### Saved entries
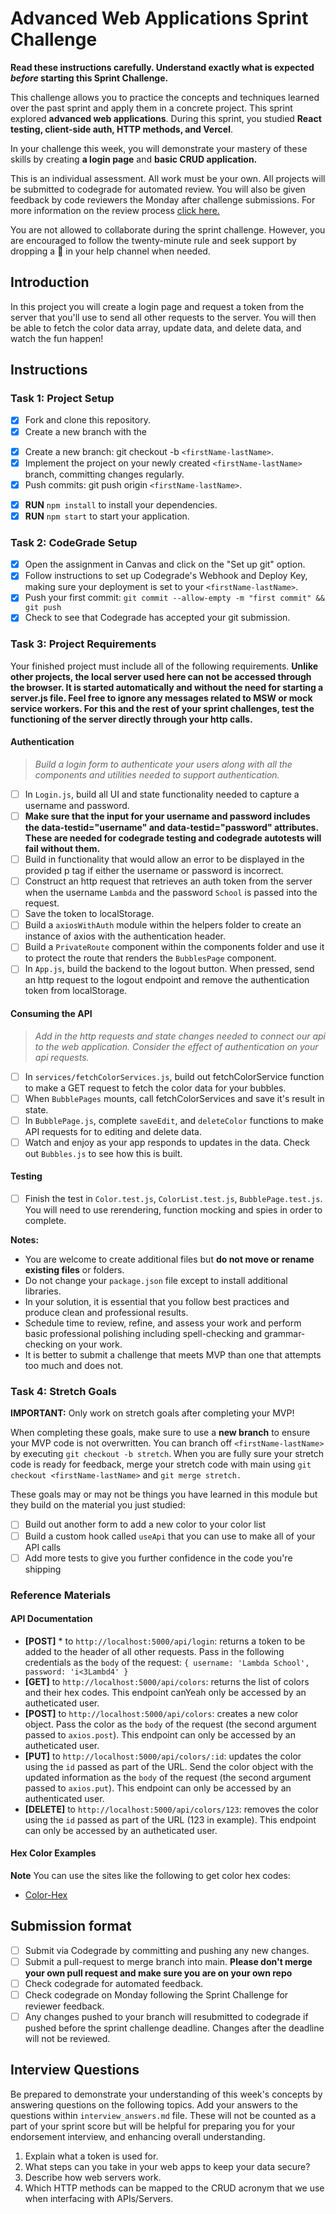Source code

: # Advanced Web Applications Sprint Challenge

**Read these instructions carefully. Understand exactly what is expected _before_ starting this Sprint Challenge.**

This challenge allows you to practice the concepts and techniques learned over the past sprint and apply them in a concrete project. This sprint explored **advanced web applications**. During this sprint, you studied **React testing, client-side auth, HTTP methods, and Vercel**.

In your challenge this week, you will demonstrate your mastery of these skills by creating **a login page** and **basic CRUD application.**

This is an individual assessment. All work must be your own. All projects will be submitted to codegrade for automated review. You will also be given feedback by code reviewers the Monday after challenge submissions. For more information on the review process [click here.](https://www.notion.so/lambdaschool/How-to-View-Feedback-in-CodeGrade-c5147cee220c4044a25de28bcb6bb54a)

You are not allowed to collaborate during the sprint challenge. However, you are encouraged to follow the twenty-minute rule and seek support by dropping a :wave: in your help channel when needed.

## Introduction

In this project you will create a login page and request a token from the server that you'll use to send all other requests to the server. You will then be able to fetch the color data array, update data, and delete data, and watch the fun happen!

## Instructions

### Task 1: Project Setup

* [x] Fork and clone this repository.
* [x] Create a new branch with the 
- [x] Create a new branch: git checkout -b `<firstName-lastName>`.
- [x] Implement the project on your newly created `<firstName-lastName>` branch, committing changes regularly.
- [x] Push commits: git push origin `<firstName-lastName>`.
* [x] **RUN** `npm install` to install your dependencies.
* [x] **RUN** `npm start` to start your application.

### Task 2: CodeGrade Setup

* [x] Open the assignment in Canvas and click on the "Set up git" option.
* [x] Follow instructions to set up Codegrade's Webhook and Deploy Key, making sure your deployment is set to your `<firstName-lastName>`.
* [x] Push your first commit: `git commit --allow-empty -m "first commit" && git push`
* [x] Check to see that Codegrade has accepted your git submission.

### Task 3: Project Requirements

Your finished project must include all of the following requirements. **Unlike other projects, the local server used here can not be accessed through the browser. It is started automatically and without the need for starting a server.js file. Feel free to ignore any messages related to MSW or mock service workers. For this and the rest of your sprint challenges, test the functioning of the server directly through your http calls.**

#### Authentication
> *Build a login form to authenticate your users along with all the components and utilities needed to support authentication.*

* [ ] In `Login.js`, build all UI and state functionality needed to capture a username and password.
* [ ] **Make sure that the input for your username and password includes the data-testid="username" and data-testid="password" attributes. These are needed for codegrade testing and codegrade autotests will fail without them.**
* [ ] Build in functionality that would allow an error to be displayed in the provided p tag if either the username or password is incorrect.
* [ ] Construct an http request that retrieves an auth token from the server when the username `Lambda` and the password `School` is passed into the request.
* [ ] Save the token to localStorage.
* [ ] Build a `axiosWithAuth` module within the helpers folder to create an instance of axios with the authentication header.
* [ ] Build a `PrivateRoute` component within the components folder and use it to protect the route that renders the `BubblesPage` component.
* [ ] In `App.js`, build the backend to the logout button. When pressed, send an http request to the logout endpoint and remove the authentication token from localStorage.

#### Consuming the API
> *Add in the http requests and state changes needed to connect our api to the web application. Consider the effect of authentication on your api requests.*

* [ ] In `services/fetchColorServices.js`, build out fetchColorService function to make a GET request to fetch the color data for your bubbles.
* [ ] When `BubblePages` mounts, call fetchColorServices and save it's result in state.
* [ ] In `BubblePage.js`, complete `saveEdit`, and `deleteColor` functions to make API requests for to editing and delete data.
* [ ] Watch and enjoy as your app responds to updates in the data. Check out `Bubbles.js` to see how this is built.

#### Testing
* [ ] Finish the test in `Color.test.js`, `ColorList.test.js`, `BubblePage.test.js`. You will need to use rerendering, function mocking and spies in order to complete.

**Notes:**
* You are welcome to create additional files but **do not move or rename existing files** or folders.
* Do not change your `package.json` file except to install additional libraries.
* In your solution, it is essential that you follow best practices and produce clean and professional results.
* Schedule time to review, refine, and assess your work and perform basic professional polishing including spell-checking and grammar-checking on your work.
* It is better to submit a challenge that meets MVP than one that attempts too much and does not.

### Task 4: Stretch Goals

**IMPORTANT:** Only work on stretch goals after completing your MVP!

When completing these goals, make sure to use a **new branch** to ensure your MVP code is not overwritten. You can branch off `<firstName-lastName>` by executing `git checkout -b stretch`. When you are fully sure your stretch code is ready for feedback, merge your stretch code with main using `git checkout <firstName-lastName>` and `git merge stretch.`

These goals may or may not be things you have learned in this module but they build on the material you just studied:

* [ ] Build out another form to add a new color to your color list
* [ ] Build a custom hook called `useApi` that you can use to make all of your API calls
* [ ] Add more tests to give you further confidence in the code you're shipping

### Reference Materials

#### API Documentation
* **[POST]** * to `http://localhost:5000/api/login`: returns a token to be added to the header of all other requests. Pass in the following credentials as the `body` of the request: `{ username: 'Lambda School', password: 'i<3Lambd4' }`
* **[GET]** to `http://localhost:5000/api/colors`: returns the list of colors and their hex codes. This endpoint canYeah only be accessed by an autheticated user.
* **[POST]** to `http://localhost:5000/api/colors`: creates a new color object. Pass the color as the `body` of the request (the second argument passed to `axios.post`). This endpoint can only be accessed by an autheticated user.
* **[PUT]** to `http://localhost:5000/api/colors/:id`: updates the color using the `id` passed as part of the URL. Send the color object with the updated information as the `body` of the request (the second argument passed to `axios.put`). This endpoint can only be accessed by an authenticated user.
* **[DELETE]** to `http://localhost:5000/api/colors/123`: removes the color using the `id` passed as part of the URL (123 in example). This endpoint can only be accessed by an autheticated user.

#### Hex Color Examples
**Note** You can use the sites like the following to get color hex codes:
* [Color-Hex](https://www.color-hex.com/)

## Submission format

* [ ] Submit via Codegrade by committing and pushing any new changes.
* [ ] Submit a pull-request to merge <firstName-lastName> branch into main. **Please don't merge your own pull request and make sure you are on your own repo**
* [ ] Check codegrade for automated feedback.
* [ ] Check codegrade on Monday following the Sprint Challenge for reviewer feedback.
* [ ] Any changes pushed to your <firstName-lastName> branch will resubmitted to codegrade if pushed before the sprint challenge deadline. Changes after the deadline will not be reviewed.

## Interview Questions

Be prepared to demonstrate your understanding of this week's concepts by answering questions on the following topics. Add your answers to the questions within `interview_answers.md` file. These will not be counted as a part of your sprint score but will be helpful for preparing you for your endorsement interview, and enhancing overall understanding.

1. Explain what a token is used for.
2. What steps can you take in your web apps to keep your data secure?
3. Describe how web servers work.
4. Which HTTP methods can be mapped to the CRUD acronym that we use when interfacing with APIs/Servers.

### EXERCISE
Output all of the records word for word, and keep the pictures out of the copy.

### ANSWER SECTION
Source code

: # Advanced Web Applications Sprint Challenge

**Read these instructions carefully. Understand exactly what is expected _before_ starting this Sprint Challenge.**

This challenge allows you to practice the concepts and techniques learned over the past sprint and apply them in a concrete project. This sprint explored **advanced web applications**. During this sprint, you studied **React testing, client-side auth, HTTP methods, and Vercel**.

In your challenge this week, you will demonstrate your mastery of these skills by creating **a login page** and **basic CRUD application.**

This is an individual assessment. All work must be your own. All projects will be submitted to codegrade for automated review. You will also be given feedback by code reviewers the Monday after challenge submissions. For more information on the review process [click here.](https://www.notion.so/lambdaschool/How-to-View-Feedback-in-CodeGrade-c5147cee220c4044a25de28bcb6bb54a)

You are not allowed to collaborate during the sprint challenge. However, you are encouraged to follow the twenty-minute rule and seek support by dropping a :wave: in your help channel when needed.

## Introduction

In this project you will create a login page and request a token from the server that you'll use to send all other requests to the server. You will then be able to fetch the color data array, update data, and delete data, and watch the fun happen!

## Instructions

### Task 1: Project Setup

* [x] Fork and clone this repository.
* [x] Create a new branch with the 
- [x] Create a new branch: git checkout -b `<firstName-lastName>`.
- [x] Implement the project on your newly created `<firstName-lastName>` branch, committing changes regularly.
- [x] Push commits: git push origin `<firstName-lastName>`.
* [x] **RUN** `npm install` to install your dependencies.
* [x] **RUN** `npm start` to start your application.

### Task 2: CodeGrade Setup

* [x] Open the assignment in Canvas and click on the "Set up git" option.
* [x] Follow instructions to set up Codegrade's Webhook and Deploy Key, making sure your deployment is set to your `<firstName-lastName>`.
* [x] Push your first commit: `git commit --allow-empty -m "first commit" && git push`
* [x] Check to see that Codegrade has accepted your git submission.

### Task 3: Project Requirements

Your finished project must include all of the following requirements. **Unlike other projects, the local server used here can not be accessed through the browser. It is started automatically and without the need for starting a server.js file. Feel free to ignore any messages related to MSW or mock service workers. For this and the rest of your sprint challenges, test the functioning of the server directly through your http calls.**

#### Authentication
> *Build a login form to authenticate your users along with all the components and utilities needed to support authentication.*

* [ ] In `Login.js`, build all UI and state functionality needed to capture a username and password.
* [ ] **Make sure that the input for your username and password includes the data-testid="username" and data-testid="password" attributes. These are needed for codegrade testing and codegrade autotests will fail without them.**
* [ ] Build in functionality that would allow an error to be displayed in the provided p tag if either the username or password is incorrect.
* [ ] Construct an http request that retrieves an auth token from the server when the username `Lambda` and the password `School` is passed into the request.
* [ ] Save the token to localStorage.
* [ ] Build a `axiosWithAuth` module within the helpers folder to create an instance of axios with the authentication header.
* [ ] Build a `PrivateRoute` component within the components folder and use it to protect the route that renders the `BubblesPage` component.
* [ ] In `App.js`, build the backend to the logout button. When pressed, send an http request to the logout endpoint and remove the authentication token from localStorage.

#### Consuming the API
> *Add in the http requests and state changes needed to connect our api to the web application. Consider the effect of authentication on your api requests.*

* [ ] In `services/fetchColorServices.js`, build out fetchColorService function to make a GET request to fetch the color data for your bubbles.
* [ ] When `BubblePages` mounts, call fetchColorServices and save it's result in state.
* [ ] In `BubblePage.js`, complete `saveEdit`, and `deleteColor` functions to make API requests for to editing and delete data.
* [ ] Watch and enjoy as your app responds to updates in the data. Check out `Bubbles.js` to see how this is built.

#### Testing
* [ ] Finish the test in `Color.test.js`, `ColorList.test.js`, `BubblePage.test.js`. You will need to use rerendering, function mocking and spies in order to complete.

**Notes:**
* You are welcome to create additional files but **do not move or rename existing files** or folders.
* Do not change your `package.json` file except to install additional libraries.
* In your solution, it is essential that you follow best practices and produce clean and professional results.
* Schedule time to review, refine, and assess your work and perform basic professional polishing including spell-checking and grammar-checking on your work.
* It is better to submit a challenge that meets MVP than one that attempts too much and does not.

### Task 4: Stretch Goals

**IMPORTANT:** Only work on stretch goals after completing your MVP!

When completing these goals, make sure to use a **new branch** to ensure your MVP code is not overwritten. You can branch off `<firstName-lastName>` by executing `git checkout -b stretch`. When you are fully sure your stretch code is ready for feedback, merge your stretch code with main using `git checkout <firstName-lastName>` and `git merge stretch.`

These goals may or may not be things you have learned in this module but they build on the material you just studied:

* [ ] Build out another form to add a new color to your color list
* [ ] Build a custom hook called `useApi` that you can use to make all of your API calls
* [ ] Add more tests to give you further confidence in the code you're shipping

### Reference Materials

#### API Documentation
* **[POST]** * to `http://localhost:5000/api/login`: returns a token to be added to the header of all other requests. Pass in the following credentials as the `body` of the request: `{ username: 'Lambda School', password: 'i<3Lambd4' }`
* **[GET]** to `http://localhost:5000/api/colors`: returns the list of colors and their hex codes. This endpoint canYeah only be accessed by an autheticated user.
* **[POST]** to `http://localhost:5000/api/colors`: creates a new color object. Pass the color as the `body` of the request (the second argument passed to `axios.post`). This endpoint can only be accessed by an autheticated user.
* **[PUT]** to `http://localhost:5000/api/colors/:id`: updates the color using the `id` passed as part of the URL. Send the color object with the updated information as the `body` of the request (the second argument passed to `axios.put`). This endpoint can only be accessed by an authenticated user.
* **[DELETE]** to `http://localhost:5000/api/colors/123`: removes the color using the `id` passed as part of the URL (123 in example). This endpoint can only be accessed by an autheticated user.

#### Hex Color Examples
**Note** You can use the sites like the following to get color hex codes:
* [Color-Hex](https://www.color-hex.com/)

## Submission format

* [ ] Submit via Codegrade by committing and pushing any new changes.
* [ ] Submit a pull-request to merge <firstName-lastName> branch into main. **Please don't merge your own pull request and make sure you are on your own repo**
* [ ] Check codegrade for automated feedback.
* [ ] Check codegrade on Monday following the Sprint Challenge for reviewer feedback.
* [ ] Any changes pushed to your <firstName-lastName> branch will resubmitted to codegrade if pushed before the sprint challenge deadline. Changes after the deadline will not be reviewed.

## Interview Questions

Be prepared to demonstrate your understanding of this week's concepts by answering questions on the following topics. Add your answers to the questions within `interview_answers.md` file. These will not be counted as a part of your sprint score but will be helpful for preparing you for your endorsement interview, and enhancing overall understanding.

1. Explain what a token is used for.
2. What steps can you take in your web apps to keep your data secure?
3. Describe how web servers work.
4. Which HTTP methods can be mapped to the CRUD acronym that we use when interfacing with APIs/Servers.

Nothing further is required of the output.